In 1950, by an agreement between the United Association and the Teamsters, the former members of Local 508 were returned to the United Association and Local 250. Upon their return the United Association issued the following directive on May 31, 1951:
"That the Refrigeration branch will be operated as a separate unit, and shall be entirely self-supporting. The membership records of the branch shall be deposited at the Refrigeration branch office. All payments in connection with dues and assessments shall be made at the branch only. All monies, dues, assessments, fines, etc. of the Refrigeration branch shall be deposited in the bank and none of this money shall be withdrawn except by checks signed by the Business Manager of Local 250 and the Business Manager of the branch. Elections shall be held for officers in the branch, and only those members in the branch shall be eligible to vote or run for office in the branch. The Business Manager of Local 250 shall appoint successful candidates as officers of the branch. No member of the Refrigeration branch is entitled to vote on any matter in Local 250 and no member of Local 250 whose card is not in the Refrigeration branch shall be eligible to vote in the branch."

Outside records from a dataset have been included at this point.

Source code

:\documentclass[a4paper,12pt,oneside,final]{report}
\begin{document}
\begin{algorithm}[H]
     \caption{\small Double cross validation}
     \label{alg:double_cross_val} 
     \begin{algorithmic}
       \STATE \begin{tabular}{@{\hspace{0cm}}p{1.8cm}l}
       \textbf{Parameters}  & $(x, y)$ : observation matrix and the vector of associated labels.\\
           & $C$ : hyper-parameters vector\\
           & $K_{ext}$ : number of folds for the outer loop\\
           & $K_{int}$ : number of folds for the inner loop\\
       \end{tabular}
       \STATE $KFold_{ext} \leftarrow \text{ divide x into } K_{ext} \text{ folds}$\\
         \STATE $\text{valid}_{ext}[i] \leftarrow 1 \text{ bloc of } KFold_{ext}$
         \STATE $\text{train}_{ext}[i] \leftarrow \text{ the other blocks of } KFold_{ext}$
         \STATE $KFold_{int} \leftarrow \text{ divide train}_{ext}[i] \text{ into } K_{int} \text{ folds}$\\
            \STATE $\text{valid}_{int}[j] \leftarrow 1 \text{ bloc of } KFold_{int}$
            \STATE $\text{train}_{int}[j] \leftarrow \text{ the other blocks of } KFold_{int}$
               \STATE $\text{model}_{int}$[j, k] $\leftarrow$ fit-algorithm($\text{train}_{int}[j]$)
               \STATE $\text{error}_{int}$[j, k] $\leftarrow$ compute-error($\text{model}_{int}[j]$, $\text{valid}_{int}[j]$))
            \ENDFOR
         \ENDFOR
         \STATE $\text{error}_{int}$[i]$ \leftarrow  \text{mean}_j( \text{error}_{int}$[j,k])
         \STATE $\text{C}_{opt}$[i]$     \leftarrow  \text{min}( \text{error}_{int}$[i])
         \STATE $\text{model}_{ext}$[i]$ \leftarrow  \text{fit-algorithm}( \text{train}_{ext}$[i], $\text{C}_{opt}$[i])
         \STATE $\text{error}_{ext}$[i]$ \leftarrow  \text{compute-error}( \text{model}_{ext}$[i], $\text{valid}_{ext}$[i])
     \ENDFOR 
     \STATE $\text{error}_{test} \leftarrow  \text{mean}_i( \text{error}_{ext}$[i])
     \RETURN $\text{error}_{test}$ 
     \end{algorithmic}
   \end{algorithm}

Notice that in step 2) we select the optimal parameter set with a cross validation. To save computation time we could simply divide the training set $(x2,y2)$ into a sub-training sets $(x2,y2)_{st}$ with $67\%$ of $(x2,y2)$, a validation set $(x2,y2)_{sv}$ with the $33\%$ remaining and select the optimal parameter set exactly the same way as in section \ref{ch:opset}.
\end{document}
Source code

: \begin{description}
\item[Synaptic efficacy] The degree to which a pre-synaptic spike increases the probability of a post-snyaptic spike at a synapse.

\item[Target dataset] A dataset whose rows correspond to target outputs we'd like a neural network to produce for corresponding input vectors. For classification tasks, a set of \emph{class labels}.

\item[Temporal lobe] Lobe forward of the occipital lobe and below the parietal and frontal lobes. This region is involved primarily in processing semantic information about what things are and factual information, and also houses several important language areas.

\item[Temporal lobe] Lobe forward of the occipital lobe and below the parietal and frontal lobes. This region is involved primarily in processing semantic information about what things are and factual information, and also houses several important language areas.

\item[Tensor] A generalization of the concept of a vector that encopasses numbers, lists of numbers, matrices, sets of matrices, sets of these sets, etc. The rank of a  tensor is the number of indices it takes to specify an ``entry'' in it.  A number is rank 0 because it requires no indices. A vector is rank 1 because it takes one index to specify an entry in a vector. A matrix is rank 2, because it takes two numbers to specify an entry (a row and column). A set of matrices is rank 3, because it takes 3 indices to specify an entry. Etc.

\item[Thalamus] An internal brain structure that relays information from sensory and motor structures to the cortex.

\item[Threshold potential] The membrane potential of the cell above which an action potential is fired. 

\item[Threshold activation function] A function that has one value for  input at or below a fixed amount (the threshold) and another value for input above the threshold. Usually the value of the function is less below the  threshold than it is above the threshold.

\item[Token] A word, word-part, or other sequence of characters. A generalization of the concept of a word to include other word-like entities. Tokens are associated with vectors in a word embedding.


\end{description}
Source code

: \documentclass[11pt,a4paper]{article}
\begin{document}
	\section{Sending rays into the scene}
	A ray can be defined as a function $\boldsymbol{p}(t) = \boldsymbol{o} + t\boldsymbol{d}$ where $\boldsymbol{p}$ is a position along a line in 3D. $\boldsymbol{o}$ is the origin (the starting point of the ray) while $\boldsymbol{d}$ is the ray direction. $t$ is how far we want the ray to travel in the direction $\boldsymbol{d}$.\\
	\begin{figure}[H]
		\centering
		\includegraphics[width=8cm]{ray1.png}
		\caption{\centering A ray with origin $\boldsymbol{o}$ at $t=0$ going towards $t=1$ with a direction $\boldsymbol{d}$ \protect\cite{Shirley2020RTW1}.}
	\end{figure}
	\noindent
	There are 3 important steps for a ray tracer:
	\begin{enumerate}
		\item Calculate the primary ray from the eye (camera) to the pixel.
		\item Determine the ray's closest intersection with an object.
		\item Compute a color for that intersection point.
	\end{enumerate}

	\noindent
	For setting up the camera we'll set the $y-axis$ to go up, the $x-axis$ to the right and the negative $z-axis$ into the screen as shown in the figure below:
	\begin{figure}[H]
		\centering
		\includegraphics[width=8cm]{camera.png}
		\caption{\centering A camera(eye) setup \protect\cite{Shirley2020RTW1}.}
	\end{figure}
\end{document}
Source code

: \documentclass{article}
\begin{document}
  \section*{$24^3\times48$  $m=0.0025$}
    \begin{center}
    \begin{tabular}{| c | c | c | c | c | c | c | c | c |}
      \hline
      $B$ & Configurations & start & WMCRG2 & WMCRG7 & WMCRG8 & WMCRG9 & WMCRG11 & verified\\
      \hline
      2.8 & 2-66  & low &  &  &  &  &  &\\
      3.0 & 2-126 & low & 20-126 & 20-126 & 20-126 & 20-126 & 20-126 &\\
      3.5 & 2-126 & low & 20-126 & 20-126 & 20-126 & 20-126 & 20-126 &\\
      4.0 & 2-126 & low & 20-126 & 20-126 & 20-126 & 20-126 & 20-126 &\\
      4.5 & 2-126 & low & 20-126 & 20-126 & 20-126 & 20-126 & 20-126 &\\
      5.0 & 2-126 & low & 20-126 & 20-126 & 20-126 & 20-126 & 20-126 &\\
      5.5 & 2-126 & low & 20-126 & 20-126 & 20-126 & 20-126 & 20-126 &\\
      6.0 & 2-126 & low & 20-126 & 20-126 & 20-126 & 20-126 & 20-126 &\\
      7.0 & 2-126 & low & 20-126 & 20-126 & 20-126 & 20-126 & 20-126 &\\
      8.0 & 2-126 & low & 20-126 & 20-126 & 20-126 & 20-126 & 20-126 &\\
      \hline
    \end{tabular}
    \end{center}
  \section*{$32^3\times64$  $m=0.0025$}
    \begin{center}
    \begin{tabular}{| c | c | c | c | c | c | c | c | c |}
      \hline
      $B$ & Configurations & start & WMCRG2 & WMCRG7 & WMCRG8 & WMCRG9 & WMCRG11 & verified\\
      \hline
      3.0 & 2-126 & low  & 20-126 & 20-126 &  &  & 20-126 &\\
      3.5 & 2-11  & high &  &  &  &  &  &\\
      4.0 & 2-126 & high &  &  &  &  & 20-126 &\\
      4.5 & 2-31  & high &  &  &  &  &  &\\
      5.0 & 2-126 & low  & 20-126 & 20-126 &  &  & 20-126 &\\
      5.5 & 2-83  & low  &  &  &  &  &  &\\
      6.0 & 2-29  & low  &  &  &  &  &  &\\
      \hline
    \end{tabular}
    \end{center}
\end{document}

As one can see, this then set the tone and basis by which the Refrigeration Branch of Local 250 exists. This directive was carried on until 1959. At this time certain changes in the law, namely "Labor Management Reporting & Disclosure Act" made this arrangement within the branch against the Law. It outlawed "dual Unionism"; that is separate sections of one Union having conditions, rules, regulations, other than that which the entire membership enjoys. Upon this change in the Law, the United Association revised its directive of 1951 and in August 1959, ruled that all elections be held for one Local Union; all could vote equally and all monies be transferred to one Local Union. This directive completely negated the 1951 directive and Local 250 and the Refrigeration Branch of 250 were by law and constitution, one Local Union.
The United Association issued a charter on November 12, 1969 for Local Union 456. This charter embraced Comfort Heating in Los Angeles City, all Air Conditioning and Refrigeration work in Los Angeles and Orange Counties. Local 250 was not in agreement and consequently filed an appeal with the General Executive Board. The appeal initiated by Local 250 delayed the new Local 456 charter and after several hearings and litigation the charter was withdrawn by the General President. This action marked a new beginning for the Steam-Refrigeration-Air Conditioning-Pipefitters, Local Union 250.
During the years 2003 and 2004 the United Association restructured Local Union 250 again. The United Association combined the two divisions, steam and refrigeration, into one. Further, the United Association combined both the offices of Business Manager and Financial Secretary into one elected position.
On June 27, 2004, elections were held. The elected officers were installed by the United Association General President. This election also marked the first time Business Agents were appointed by the Business Manager.
Today Local Union 250 is the 7th largest local in the United Association. Many accomplishments beneficial to the entire membership were made possible through our active involvement within the U.A. organization at the local, state, and national levels.
The struggles of the past have given us the strength and perseverance to continue into the future as a front-runner in the piping industry.